Exactly the lines from the first line of the records to the line holding "Medalist Parts Diagram</a></h2>" should be duplicated, and nothing more; pictures stay out.

Saved data entries:
• • • • •

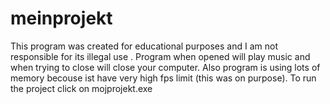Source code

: # meinprojekt

This program was created for educational purposes and I am not responsible for its illegal use . Program when opened will play music and when trying to close will close your computer. Also program is using lots of memory becouse ist have very high fps limit (this was on purpose). To run the project click on mojprojekt.exe


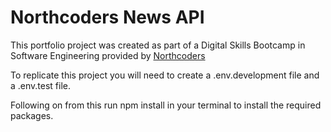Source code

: # Northcoders News API

This portfolio project was created as part of a Digital Skills Bootcamp in Software Engineering provided by [Northcoders](https://northcoders.com/)

To replicate this project you will need to create a .env.development file and a .env.test file.

Following on from this run npm install in your terminal to install the required packages.
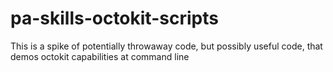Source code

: # pa-skills-octokit-scripts
This is a spike of potentially throwaway code, but possibly useful code, that demos octokit capabilities at command line
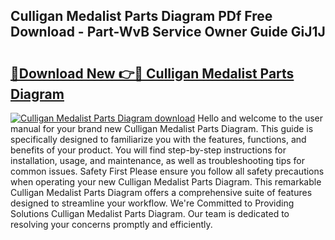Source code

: ## Culligan Medalist Parts Diagram PDf Free Download - Part-WvB Service Owner Guide GiJ1J

# <h2><a href="http://dfjpn3s.blite.top/?on=Culligan+Medalist+Parts+Diagram">🔗Download New 👉🔴 Culligan Medalist Parts Diagram</a></h2>

[![Culligan Medalist Parts Diagram download](https://i.imgur.com/lujVjoI.png)](http://dfjpn3s.blite.top/?on=Culligan+Medalist+Parts+Diagram)
Hello and welcome to the user manual for your brand new Culligan Medalist Parts Diagram. This guide is specifically designed to familiarize you with the features, functions, and benefits of your product. You will find step-by-step instructions for installation, usage, and maintenance, as well as troubleshooting tips for common issues. Safety First Please ensure you follow all safety precautions when operating your new Culligan Medalist Parts Diagram. This remarkable Culligan Medalist Parts Diagram offers a comprehensive suite of features designed to streamline your workflow. We're Committed to Providing Solutions Culligan Medalist Parts Diagram. Our team is dedicated to resolving your concerns promptly and efficiently.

• • • • •

* Exercise response:
Source code

: # meinprojekt

This program was created for educational purposes and I am not responsible for its illegal use . Program when opened will play music and when trying to close will close your computer. Also program is using lots of memory becouse ist have very high fps limit (this was on purpose). To run the project click on mojprojekt.exe


Source code

: # Northcoders News API

This portfolio project was created as part of a Digital Skills Bootcamp in Software Engineering provided by [Northcoders](https://northcoders.com/)

To replicate this project you will need to create a .env.development file and a .env.test file.

Following on from this run npm install in your terminal to install the required packages.
Source code

: # pa-skills-octokit-scripts
This is a spike of potentially throwaway code, but possibly useful code, that demos octokit capabilities at command line
Source code

: ## Culligan Medalist Parts Diagram PDf Free Download - Part-WvB Service Owner Guide GiJ1J

# <h2><a href="http://dfjpn3s.blite.top/?on=Culligan+Medalist+Parts+Diagram">🔗Download New 👉🔴 Culligan Medalist Parts Diagram</a></h2>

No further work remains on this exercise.